Chaï descendit quelques marches, vêtu de son seul pantalon et ayant pris le soin de prendre son épée, suivit par Key qui regardait la scène d'un air neutre. Le thérian relâcha la jeune femme qui s'écroula part terre, tremblante et encore sous le choc et dégaina le long poignard qui pendait à sa ceinture.

- Tout seul ? Sans tes chiens ? On dirait que ...

- Il n'est pas tout seul, le coupa Key en haussant les épaules. Ils savent disparaître aux yeux des gens, peut-être, mais ça ne suffit pas.

Il se glissa devant Chaï et appela Hal, qui apparu à la porte de la cuisine avec un léger sourire avant de hocher la tête. Il avait beau être épuisé, il n'était pas stupide. S'ils avaient fait l'effort de mettre des protections, ce n'était pas pour rien. Si pour le moment, elles tenaient éloignés le reste des hommes accompagnant le thérian, ils ne savaient pas combien de temps elles tiendraient. Et Shess était en lui-même une menace qu'ils ne pouvaient pas ignorer.

Le mage se rapprocha de Nahdi, qui était restée prostrée sur le sol, encore secouée par ce qui venait de lui arriver. Il la releva et la prit contre lui, sans quitter des yeux Shess, qui les regardait tour à tour, un grand sourire sur les lèvres.
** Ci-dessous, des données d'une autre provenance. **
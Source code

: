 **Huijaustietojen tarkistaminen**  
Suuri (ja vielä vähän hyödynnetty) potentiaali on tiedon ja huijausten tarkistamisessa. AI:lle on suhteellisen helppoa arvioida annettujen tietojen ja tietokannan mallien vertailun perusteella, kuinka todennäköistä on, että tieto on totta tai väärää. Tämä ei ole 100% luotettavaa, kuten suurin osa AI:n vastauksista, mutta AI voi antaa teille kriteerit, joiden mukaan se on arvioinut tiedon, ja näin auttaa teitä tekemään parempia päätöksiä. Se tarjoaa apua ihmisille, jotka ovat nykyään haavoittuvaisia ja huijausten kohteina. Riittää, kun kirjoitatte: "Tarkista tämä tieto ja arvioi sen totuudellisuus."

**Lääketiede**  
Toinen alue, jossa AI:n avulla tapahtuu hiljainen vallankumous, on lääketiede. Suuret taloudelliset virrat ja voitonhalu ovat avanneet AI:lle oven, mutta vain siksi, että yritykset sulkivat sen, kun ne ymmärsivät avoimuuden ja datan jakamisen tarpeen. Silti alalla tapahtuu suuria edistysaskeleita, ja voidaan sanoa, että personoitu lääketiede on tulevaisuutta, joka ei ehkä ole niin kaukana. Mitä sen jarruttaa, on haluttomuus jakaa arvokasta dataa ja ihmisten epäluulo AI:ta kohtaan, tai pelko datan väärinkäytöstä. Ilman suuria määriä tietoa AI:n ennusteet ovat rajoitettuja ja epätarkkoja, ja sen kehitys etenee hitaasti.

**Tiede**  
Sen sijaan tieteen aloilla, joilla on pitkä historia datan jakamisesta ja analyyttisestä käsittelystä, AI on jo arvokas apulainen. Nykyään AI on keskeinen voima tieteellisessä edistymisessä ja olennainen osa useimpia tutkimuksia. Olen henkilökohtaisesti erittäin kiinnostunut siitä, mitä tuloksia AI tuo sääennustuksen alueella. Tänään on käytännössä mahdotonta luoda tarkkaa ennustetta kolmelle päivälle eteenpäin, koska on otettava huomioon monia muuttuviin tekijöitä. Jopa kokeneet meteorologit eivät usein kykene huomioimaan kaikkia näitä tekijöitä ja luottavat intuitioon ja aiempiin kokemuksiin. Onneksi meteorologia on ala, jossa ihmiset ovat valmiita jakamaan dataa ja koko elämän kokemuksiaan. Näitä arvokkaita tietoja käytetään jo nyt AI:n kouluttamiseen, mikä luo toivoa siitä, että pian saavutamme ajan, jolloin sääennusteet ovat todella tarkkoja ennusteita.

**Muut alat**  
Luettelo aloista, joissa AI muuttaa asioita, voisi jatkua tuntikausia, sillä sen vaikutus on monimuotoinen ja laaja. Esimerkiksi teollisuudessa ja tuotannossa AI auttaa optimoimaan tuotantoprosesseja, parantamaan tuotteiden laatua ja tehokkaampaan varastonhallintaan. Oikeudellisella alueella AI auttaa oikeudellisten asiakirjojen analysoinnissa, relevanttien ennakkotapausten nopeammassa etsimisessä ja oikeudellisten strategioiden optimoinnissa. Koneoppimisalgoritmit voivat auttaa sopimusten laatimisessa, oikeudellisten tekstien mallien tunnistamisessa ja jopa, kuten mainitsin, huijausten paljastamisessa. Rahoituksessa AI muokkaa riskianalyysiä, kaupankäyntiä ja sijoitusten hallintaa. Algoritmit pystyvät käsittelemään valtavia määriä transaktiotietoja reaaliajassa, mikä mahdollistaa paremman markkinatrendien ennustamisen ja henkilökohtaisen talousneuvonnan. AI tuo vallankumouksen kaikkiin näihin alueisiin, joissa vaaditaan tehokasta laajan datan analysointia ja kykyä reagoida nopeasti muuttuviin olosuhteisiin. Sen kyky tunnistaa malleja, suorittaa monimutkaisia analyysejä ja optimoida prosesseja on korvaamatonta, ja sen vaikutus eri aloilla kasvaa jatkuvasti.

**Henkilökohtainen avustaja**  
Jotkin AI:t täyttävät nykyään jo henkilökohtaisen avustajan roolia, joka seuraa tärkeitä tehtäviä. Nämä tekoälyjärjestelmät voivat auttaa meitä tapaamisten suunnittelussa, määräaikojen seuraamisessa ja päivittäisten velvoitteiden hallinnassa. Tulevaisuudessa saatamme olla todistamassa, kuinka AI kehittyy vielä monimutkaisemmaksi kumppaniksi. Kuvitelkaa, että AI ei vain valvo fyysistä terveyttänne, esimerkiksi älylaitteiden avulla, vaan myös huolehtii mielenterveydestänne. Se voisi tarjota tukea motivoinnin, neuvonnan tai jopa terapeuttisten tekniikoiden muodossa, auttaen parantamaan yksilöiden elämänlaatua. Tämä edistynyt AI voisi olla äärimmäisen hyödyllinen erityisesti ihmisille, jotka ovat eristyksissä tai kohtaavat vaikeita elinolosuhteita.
- Vous êtes là, vous ne faites rien ... Vous êtes ...

Un léger gloussement lui échappa. Key tourna la tête vers Chaï, qui fixait le thérian, et il lui tendit la main. Le guerrier fronça les sourcils.

- Tranche.

Le thérian avait peu à peu reculé, se plaçant près de l'aubergiste et du mage. Au moindre mouvement agressif, ils se doutaient de ce qui les attendait.

- Je ne vois pas ce que ...

- La paume. Tranche.

Et il comprit. Ils ne pouvaient pas abattre Shess, pas avec Hal et Nahdi, pas avec les armes, parce qu'il savait que le thérian jouerait assez longtemps pour que ses chiens brisent les protections. Alors quoi ? Il prit son arme et trancha, comme le jeune homme lui avait ordonné. La plaie, au creux de la paume, profonde, se mit rapidement à saigner et Key plaqua ses deux mains l'une contre l'autre, marmonnant des mots que personne n'avait prononcés depuis bien longtemps, qui s'entrechoquaient contre sa langue qui avait perdu cette habitude, qui avait voulu oublié. Et Shess recula, abasourdi d'entendre ces mots, ceux qu'il n'aurait pas cru devoir affronter sur ces terres, avant d'être bâillonné, enserré dans les liens émergeant des ombres que Key avait convoqués.

Le jeune homme s'approcha du thérian, qui avait été forcé de laisser tomber son poignard, et lui retira son capuchon. D'une main, il traça un symbole sur les joues du thérian avec son sang.

- Et quand tu arriveras, tu lui diras qu'elle peut aller se faire foutre, lui dit-il a l'oreille avant de reculer.

Il se dirigea vers la cuisine, laissant ses compagnons regarder Shess disparaître peu à peu, englouti par les ombres qui le maintenaient en place.